Domingo, 18.11.2018 - 03:38 h
El debate de los 'cargos de confianza'

El Gobierno amplía su corte de asesores a 595, la cifra más alta de toda la era Rajoy

La reordenación ministerial del segundo Gobierno Rajoy ha situado bajo las órdenes de Soraya Sáenz de Santamaría al 70% de los cargos de confianza

Los asesores de confianza de la era Rajoy

La reorganización interna abordada por el presidente del Gobierno, Mariano Rajoy, en el proceso de configuración de su segundo gabinete de gobierno - tras la victoria electoral en las elecciones generales de junio de 2016 - ha elevado la nómina de cargos de confianza designados por el Ejecutivo a su cifra máxima desde que el PP asumió la responsabilidad de Gobierno a principios de 2012.

Según los datos oficiales publicados en el Boletín Estadístico del Personal al Servicio de las Administraciones Públicas, la cifra de personal eventual al servicio de los ministerios, en el que se encuadran los asesores de libre designación y que no provienen de la carrera funcionarial, también conocidos en su fórmula más despectiva como cargos nombrados a dedo, se situó en julio de 2017 en 595, lo que supone la cifra más alta de toda la era Rajoy, que llegó al Gobierno en 2012 comprometiendo una reducción drástica de los cargos de libre designación.

Los 595 cargos de confianza recogidos por el Registro Oficial se sitúan, bien es cierto, por debajo de los 641 que había en la recta final de la era Zapatero. El primer dato disponible de la etapa de gobierno de Mariano Rajoy corresponde a enero de 2012 y muestra una nómina de eventuales de 503, si bien a esas alturas ni siquiera se habían configurado los equipos de gobierno y buena parte de los asesores de confianza estaban aún por designar. Seis meses después esa cifra se situaba ya en 571 aunque acabó la legislatura en el entorno de los 590.

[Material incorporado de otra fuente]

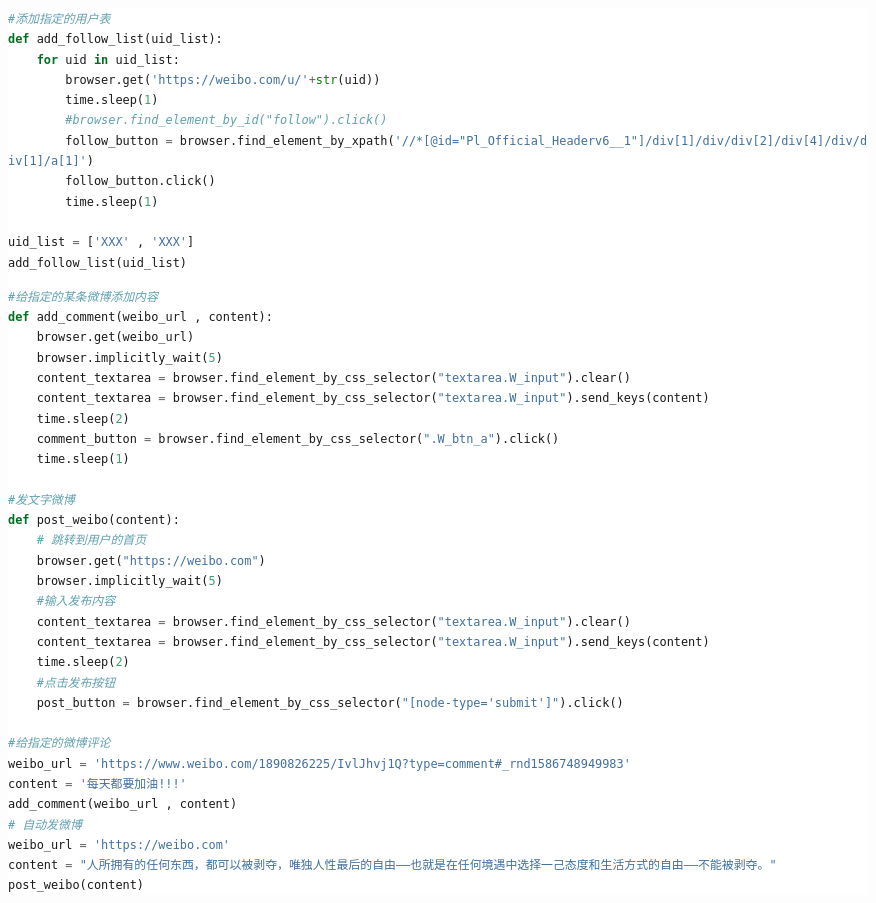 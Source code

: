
 ```Python
#添加指定的用户表
def add_follow_list(uid_list):
    for uid in uid_list:
        browser.get('https://weibo.com/u/'+str(uid))
        time.sleep(1)
        #browser.find_element_by_id("follow").click()
        follow_button = browser.find_element_by_xpath('//*[@id="Pl_Official_Headerv6__1"]/div[1]/div/div[2]/div[4]/div/div[1]/a[1]')
        follow_button.click()
        time.sleep(1)

uid_list = ['XXX' , 'XXX']
add_follow_list(uid_list)

```


```python
#给指定的某条微博添加内容
def add_comment(weibo_url , content):
    browser.get(weibo_url)
    browser.implicitly_wait(5)
    content_textarea = browser.find_element_by_css_selector("textarea.W_input").clear()
    content_textarea = browser.find_element_by_css_selector("textarea.W_input").send_keys(content)
    time.sleep(2)
    comment_button = browser.find_element_by_css_selector(".W_btn_a").click()
    time.sleep(1)

#发文字微博
def post_weibo(content):
    # 跳转到用户的首页
    browser.get("https://weibo.com")
    browser.implicitly_wait(5)
    #输入发布内容
    content_textarea = browser.find_element_by_css_selector("textarea.W_input").clear()
    content_textarea = browser.find_element_by_css_selector("textarea.W_input").send_keys(content)
    time.sleep(2)
    #点击发布按钮
    post_button = browser.find_element_by_css_selector("[node-type='submit']").click()

#给指定的微博评论
weibo_url = 'https://www.weibo.com/1890826225/IvlJhvj1Q?type=comment#_rnd1586748949983'
content = '每天都要加油!!!'
add_comment(weibo_url , content)
# 自动发微博
weibo_url = 'https://weibo.com'
content = "人所拥有的任何东西，都可以被剥夺，唯独人性最后的自由——也就是在任何境遇中选择一己态度和生活方式的自由——不能被剥夺。"
post_weibo(content)

```
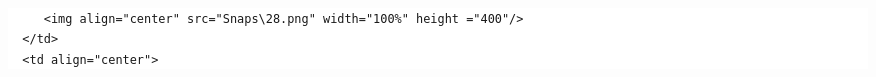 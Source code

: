          <img align="center" src="Snaps\28.png" width="100%" height ="400"/>
      </td>
      <td align="center"> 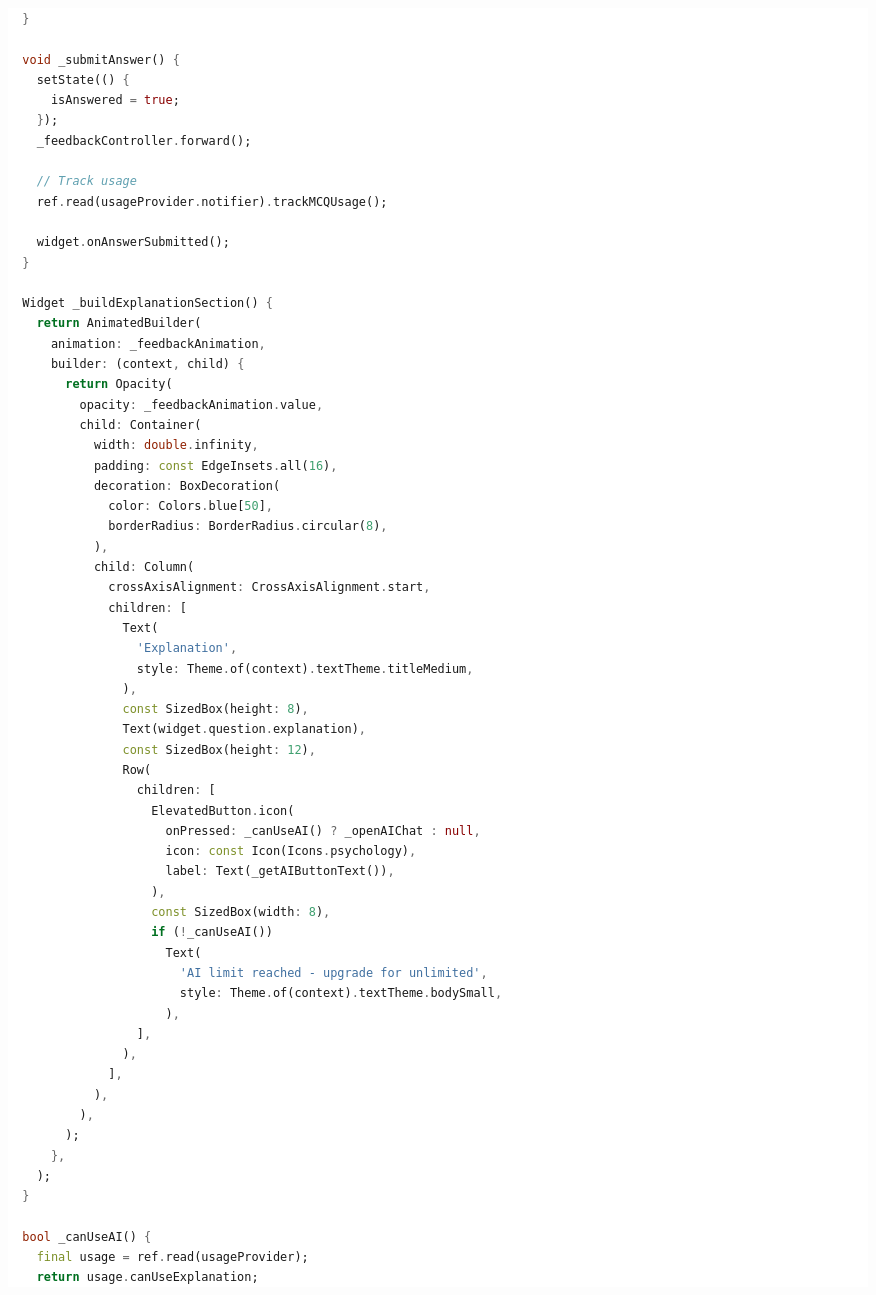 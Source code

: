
 ```dart
  }

  void _submitAnswer() {
    setState(() {
      isAnswered = true;
    });
    _feedbackController.forward();
    
    // Track usage
    ref.read(usageProvider.notifier).trackMCQUsage();
    
    widget.onAnswerSubmitted();
  }

  Widget _buildExplanationSection() {
    return AnimatedBuilder(
      animation: _feedbackAnimation,
      builder: (context, child) {
        return Opacity(
          opacity: _feedbackAnimation.value,
          child: Container(
            width: double.infinity,
            padding: const EdgeInsets.all(16),
            decoration: BoxDecoration(
              color: Colors.blue[50],
              borderRadius: BorderRadius.circular(8),
            ),
            child: Column(
              crossAxisAlignment: CrossAxisAlignment.start,
              children: [
                Text(
                  'Explanation',
                  style: Theme.of(context).textTheme.titleMedium,
                ),
                const SizedBox(height: 8),
                Text(widget.question.explanation),
                const SizedBox(height: 12),
                Row(
                  children: [
                    ElevatedButton.icon(
                      onPressed: _canUseAI() ? _openAIChat : null,
                      icon: const Icon(Icons.psychology),
                      label: Text(_getAIButtonText()),
                    ),
                    const SizedBox(width: 8),
                    if (!_canUseAI())
                      Text(
                        'AI limit reached - upgrade for unlimited',
                        style: Theme.of(context).textTheme.bodySmall,
                      ),
                  ],
                ),
              ],
            ),
          ),
        );
      },
    );
  }

  bool _canUseAI() {
    final usage = ref.read(usageProvider);
    return usage.canUseExplanation;
```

El último dato disponible, correspondiente a enero de 2017, mostraba una cifra de eventuales de 566, si bien nuevamente ésta estaba condicionada por la demora a la hora de configurar los equipos de Gobierno. Muchos secretarios de estado no tomaron posesión de sus cargos hasta bien entrado el mes de noviembre o incluso diciembre y esa tardanza retrasó también la incorporación de cargos de confianza, que  suelen ser designados de forma directa por los jefes de gabinete de ministros y secretarios de Estado, cuando no directamente por los cargos políticos. Hecho, éste último, que está en el origen de la desconfianza que genera este sistema de designación de personal, máxime cuando acceden a sueldos que se sitúan en los tramos más altos de la Administración.

El 70% de los cargos de confianza, al servicio de Soraya

La reestructuración de Gobierno abordada por Mariano Rajoy para su segundo mandato ha tenido como efecto devenido la mayor centralización que se recuerda de asesores externos en el núcleo operativo del Palacio de la Moncloa. Los datos del Boletín Estadístico de Personal del Ministerio de Hacienda revelan que 427 de los 595 cargos de confianza reclutados por el Gobierno (más del 70%) dependen del Ministerio de Presidencia y para las Administraciones Territoriales, que dirige Soraya Sáenz de Santamaría. En enero de 2015, por ejemplo, ese porcentaje ni siquiera llegaba a la mitad. El principal 'perjudicado' de este movimiento ha sido el Ministerio de Hacienda.

El fenómeno tiene una razón de ser. Según explican desde el propio Ministerio de Hacienda, la reestructuración ministerial derivada de la segunda victoria electoral de Mariano Rajoy trasladó del Ministerio de Hacienda al de Presidencia las competencias de control sobre el área económica y de supervisión contable de la administración periférica y con ellas un nutrido grupo de más de un centenar de personal eventual que contribuyen a realizar estas tareas. ¿El resultado? Hacienda ha pasado de tener una nómina de 149 asesores externos en enero de 2015 a presentar una docena el pasado mes de julio, mientras que Presidencia ha pasado de tener 291 a asalariar 427 asesores de confianza.

Los cargos de confianza han arrastrado históricamente el estigma de ser nombrados de forma arbitraria, "a dedo", por los cargos políticos y más por razones de sintonía ideológica que por competencia profesional. La realidad es que la mayoría de las veces no es así. De hecho, las principales organizaciones de funcionarios no reivindican su supresión sino un mayor control sobre los nombramientos para garantizar que, como sostiene la ley, solo se recurra al nombramiento de asesores ajenos al ámbito funcionarial cuando el perfil requerido no pueda encontrarse en la plantilla de la Administración. Algo que no siempre sucede.